Check the entries below for lines with "newcommand"; report only how many there are.

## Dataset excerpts
+++
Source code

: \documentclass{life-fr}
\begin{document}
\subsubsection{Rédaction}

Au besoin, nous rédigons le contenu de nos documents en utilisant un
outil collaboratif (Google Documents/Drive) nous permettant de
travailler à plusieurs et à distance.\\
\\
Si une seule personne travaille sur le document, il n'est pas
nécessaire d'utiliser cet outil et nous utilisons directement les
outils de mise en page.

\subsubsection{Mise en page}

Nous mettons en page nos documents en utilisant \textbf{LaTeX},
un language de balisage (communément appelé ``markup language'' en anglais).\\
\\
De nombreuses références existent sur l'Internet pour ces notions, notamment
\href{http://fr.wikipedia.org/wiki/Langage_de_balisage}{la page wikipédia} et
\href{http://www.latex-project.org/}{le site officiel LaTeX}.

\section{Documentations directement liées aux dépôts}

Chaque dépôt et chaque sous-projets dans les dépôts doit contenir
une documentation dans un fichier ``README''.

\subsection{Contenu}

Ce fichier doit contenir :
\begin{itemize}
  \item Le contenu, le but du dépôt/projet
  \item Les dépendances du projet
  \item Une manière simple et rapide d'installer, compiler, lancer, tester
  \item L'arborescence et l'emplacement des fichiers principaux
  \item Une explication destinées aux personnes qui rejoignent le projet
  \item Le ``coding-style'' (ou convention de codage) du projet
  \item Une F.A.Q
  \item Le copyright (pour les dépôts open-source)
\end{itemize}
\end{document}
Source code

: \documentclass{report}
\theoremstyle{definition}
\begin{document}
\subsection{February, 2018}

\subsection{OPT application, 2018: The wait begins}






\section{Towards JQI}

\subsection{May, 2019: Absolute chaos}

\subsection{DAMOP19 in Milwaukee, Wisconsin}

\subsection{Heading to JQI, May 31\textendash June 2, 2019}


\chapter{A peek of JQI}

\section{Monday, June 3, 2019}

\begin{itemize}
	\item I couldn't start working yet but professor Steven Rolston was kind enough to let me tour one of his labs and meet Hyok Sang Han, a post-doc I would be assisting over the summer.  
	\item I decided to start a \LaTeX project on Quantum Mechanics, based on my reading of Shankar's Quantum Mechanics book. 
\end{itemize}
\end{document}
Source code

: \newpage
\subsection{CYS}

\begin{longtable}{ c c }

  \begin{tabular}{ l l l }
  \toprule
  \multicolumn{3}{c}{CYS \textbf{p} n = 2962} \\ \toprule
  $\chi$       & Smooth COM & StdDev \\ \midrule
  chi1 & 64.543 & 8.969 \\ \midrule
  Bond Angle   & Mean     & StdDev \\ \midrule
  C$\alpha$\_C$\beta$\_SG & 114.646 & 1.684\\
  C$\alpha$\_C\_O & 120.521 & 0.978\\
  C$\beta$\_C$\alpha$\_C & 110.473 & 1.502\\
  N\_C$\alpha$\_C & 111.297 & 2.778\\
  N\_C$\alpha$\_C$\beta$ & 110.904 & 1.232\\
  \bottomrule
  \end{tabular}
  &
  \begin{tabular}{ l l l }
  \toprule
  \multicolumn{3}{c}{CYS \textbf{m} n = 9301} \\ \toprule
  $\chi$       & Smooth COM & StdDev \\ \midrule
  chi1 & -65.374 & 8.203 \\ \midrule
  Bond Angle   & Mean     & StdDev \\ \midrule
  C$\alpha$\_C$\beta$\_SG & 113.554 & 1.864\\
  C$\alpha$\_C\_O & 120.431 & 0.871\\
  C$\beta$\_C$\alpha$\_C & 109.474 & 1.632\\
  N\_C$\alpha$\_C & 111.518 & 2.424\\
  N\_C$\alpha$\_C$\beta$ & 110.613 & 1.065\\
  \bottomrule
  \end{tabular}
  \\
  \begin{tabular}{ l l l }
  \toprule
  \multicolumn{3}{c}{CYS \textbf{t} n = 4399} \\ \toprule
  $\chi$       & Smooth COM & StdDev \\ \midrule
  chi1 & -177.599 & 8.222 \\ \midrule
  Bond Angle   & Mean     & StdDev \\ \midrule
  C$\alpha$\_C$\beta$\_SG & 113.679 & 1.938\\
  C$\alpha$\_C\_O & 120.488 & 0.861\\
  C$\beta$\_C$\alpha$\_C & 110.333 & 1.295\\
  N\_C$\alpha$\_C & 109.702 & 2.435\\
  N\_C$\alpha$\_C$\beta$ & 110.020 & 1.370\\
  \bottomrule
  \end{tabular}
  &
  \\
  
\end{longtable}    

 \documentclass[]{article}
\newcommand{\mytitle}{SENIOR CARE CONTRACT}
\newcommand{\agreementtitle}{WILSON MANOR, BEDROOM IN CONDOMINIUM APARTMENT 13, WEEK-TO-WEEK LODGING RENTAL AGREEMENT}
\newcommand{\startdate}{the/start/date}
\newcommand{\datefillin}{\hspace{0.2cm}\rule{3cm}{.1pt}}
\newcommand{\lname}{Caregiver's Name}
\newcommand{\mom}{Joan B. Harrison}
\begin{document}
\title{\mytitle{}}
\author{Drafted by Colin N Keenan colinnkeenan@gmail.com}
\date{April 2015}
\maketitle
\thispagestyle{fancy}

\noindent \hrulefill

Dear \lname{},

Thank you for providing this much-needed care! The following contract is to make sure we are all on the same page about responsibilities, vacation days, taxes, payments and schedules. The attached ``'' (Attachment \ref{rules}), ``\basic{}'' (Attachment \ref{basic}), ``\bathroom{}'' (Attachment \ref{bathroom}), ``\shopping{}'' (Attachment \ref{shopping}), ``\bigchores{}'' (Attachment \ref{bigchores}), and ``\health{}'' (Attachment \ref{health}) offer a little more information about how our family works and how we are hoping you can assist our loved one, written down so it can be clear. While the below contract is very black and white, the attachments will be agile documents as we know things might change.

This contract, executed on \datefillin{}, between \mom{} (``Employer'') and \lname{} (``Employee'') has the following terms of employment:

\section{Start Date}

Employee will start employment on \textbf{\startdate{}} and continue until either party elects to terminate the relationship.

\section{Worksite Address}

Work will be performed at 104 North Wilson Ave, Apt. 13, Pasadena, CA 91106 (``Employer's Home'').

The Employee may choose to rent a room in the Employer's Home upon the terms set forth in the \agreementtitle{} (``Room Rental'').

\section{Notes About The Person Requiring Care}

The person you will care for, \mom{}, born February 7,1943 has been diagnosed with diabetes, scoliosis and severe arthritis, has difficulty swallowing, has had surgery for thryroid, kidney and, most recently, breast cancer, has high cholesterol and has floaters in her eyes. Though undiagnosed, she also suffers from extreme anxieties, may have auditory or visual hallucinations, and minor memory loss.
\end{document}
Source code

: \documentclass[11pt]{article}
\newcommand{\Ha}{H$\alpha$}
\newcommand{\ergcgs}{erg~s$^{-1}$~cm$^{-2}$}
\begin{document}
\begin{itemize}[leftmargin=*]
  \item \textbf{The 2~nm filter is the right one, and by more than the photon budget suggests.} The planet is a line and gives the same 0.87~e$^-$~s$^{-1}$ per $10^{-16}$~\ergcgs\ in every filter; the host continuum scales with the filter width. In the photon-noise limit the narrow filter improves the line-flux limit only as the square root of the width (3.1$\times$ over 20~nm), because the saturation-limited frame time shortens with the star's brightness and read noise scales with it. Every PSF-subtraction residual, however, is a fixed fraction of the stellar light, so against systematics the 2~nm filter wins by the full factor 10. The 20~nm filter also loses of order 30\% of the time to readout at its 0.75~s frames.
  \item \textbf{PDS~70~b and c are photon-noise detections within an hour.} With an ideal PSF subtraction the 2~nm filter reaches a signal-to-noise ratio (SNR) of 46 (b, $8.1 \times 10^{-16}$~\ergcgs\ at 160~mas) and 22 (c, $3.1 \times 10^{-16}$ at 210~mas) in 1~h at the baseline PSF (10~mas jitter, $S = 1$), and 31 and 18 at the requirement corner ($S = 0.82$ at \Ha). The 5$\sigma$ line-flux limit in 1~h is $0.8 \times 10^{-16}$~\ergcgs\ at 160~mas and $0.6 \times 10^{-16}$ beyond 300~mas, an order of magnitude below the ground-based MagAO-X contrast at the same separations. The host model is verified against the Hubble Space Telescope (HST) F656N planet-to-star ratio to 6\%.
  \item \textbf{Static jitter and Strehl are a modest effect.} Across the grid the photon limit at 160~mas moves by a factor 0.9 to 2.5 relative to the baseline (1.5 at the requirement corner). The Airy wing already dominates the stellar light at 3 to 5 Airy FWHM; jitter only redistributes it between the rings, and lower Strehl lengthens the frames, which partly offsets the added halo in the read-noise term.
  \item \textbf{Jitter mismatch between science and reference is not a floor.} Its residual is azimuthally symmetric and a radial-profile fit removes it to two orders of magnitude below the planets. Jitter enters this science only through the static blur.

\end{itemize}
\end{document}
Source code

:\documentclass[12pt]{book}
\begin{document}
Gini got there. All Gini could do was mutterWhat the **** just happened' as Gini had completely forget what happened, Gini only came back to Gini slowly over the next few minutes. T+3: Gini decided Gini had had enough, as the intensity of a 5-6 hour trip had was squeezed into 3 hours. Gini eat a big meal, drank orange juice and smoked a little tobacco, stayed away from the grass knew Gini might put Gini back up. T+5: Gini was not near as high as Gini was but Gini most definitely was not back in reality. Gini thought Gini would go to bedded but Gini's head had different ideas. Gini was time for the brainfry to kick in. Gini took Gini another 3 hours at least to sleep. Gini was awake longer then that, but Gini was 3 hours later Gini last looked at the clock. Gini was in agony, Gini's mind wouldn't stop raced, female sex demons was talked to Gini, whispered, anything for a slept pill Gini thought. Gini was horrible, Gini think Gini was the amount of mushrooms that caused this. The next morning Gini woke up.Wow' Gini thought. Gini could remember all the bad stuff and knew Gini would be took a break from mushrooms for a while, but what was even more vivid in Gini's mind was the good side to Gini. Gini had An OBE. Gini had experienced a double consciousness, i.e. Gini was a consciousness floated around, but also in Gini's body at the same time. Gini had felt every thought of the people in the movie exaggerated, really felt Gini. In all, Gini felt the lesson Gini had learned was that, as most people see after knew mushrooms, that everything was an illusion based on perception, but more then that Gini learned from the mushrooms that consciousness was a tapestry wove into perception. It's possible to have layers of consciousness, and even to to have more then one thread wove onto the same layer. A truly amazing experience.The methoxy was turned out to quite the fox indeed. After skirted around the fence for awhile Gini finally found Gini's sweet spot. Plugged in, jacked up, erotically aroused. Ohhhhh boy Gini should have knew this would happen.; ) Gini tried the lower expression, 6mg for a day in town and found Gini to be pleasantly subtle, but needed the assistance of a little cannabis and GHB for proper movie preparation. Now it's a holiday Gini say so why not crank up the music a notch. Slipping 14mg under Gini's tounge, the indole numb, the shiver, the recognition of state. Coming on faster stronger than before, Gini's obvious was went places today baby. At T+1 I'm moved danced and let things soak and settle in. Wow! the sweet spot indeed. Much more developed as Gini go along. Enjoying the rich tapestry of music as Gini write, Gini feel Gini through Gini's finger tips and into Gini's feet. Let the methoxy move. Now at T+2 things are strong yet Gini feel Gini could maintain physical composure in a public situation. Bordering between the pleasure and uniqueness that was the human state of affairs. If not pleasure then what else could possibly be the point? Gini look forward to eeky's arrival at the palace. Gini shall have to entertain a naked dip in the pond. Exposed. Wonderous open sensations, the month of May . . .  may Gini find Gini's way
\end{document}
+++
## Task output
8